Sweet Potato Yogurt Bundt Cake
- 1 1/2 sticks unsalted butter
- 2 1/4 cups all-purpose flour
- 2 teaspoons baking powder
- 1 teaspoon baking soda
- 1 teaspoon cinnamon
- 3/4 teaspoon ground allspice
- 1/2 teaspoon salt
- 1 1/4 cups sweet potato
- 3/4 cup yogurt
- 1 teaspoon vanilla
- 1 1/4 cups granulated sugar
- 3 large eggs
- put oven rack in middle position and preheat oven to 350°F. Butter bundt pan generously, then dust with flour, knocking out excess.
- Whisk together flour (2 1/4 cups), baking powder, baking soda, cinnamon, allspice, and salt in a bowl. Whisk together sweet potatoes, 3/4 cup yogurt, and vanilla in another bowl.
- Beat butter (1 1/2 sticks) and granulated sugar in a large bowl with an electric mixer at medium-high speed until pale and fluffy, 3 to 5 minutes, then add eggs and beat 1 minute. Reduce speed to low and add flour and pumpkin mixtures alternately in batches, beginning and ending with flour mixture and mixing until batter is just smooth.

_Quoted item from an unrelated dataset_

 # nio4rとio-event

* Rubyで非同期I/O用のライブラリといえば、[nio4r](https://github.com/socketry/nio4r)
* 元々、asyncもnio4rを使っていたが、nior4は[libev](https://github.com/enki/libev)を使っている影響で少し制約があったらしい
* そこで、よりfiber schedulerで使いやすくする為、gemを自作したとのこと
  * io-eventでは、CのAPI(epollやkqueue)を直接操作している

- Spoon batter into pan, smoothing top, then bake until a wooden pick or skewer inserted in center of cake comes out clean, 45 to 50 minutes. Cool cake in pan on a rack 15 minutes, then invert rack over cake and reinvert cake onto rack. Cool 10 minutes more.
- Drizzle with your favorite frosting.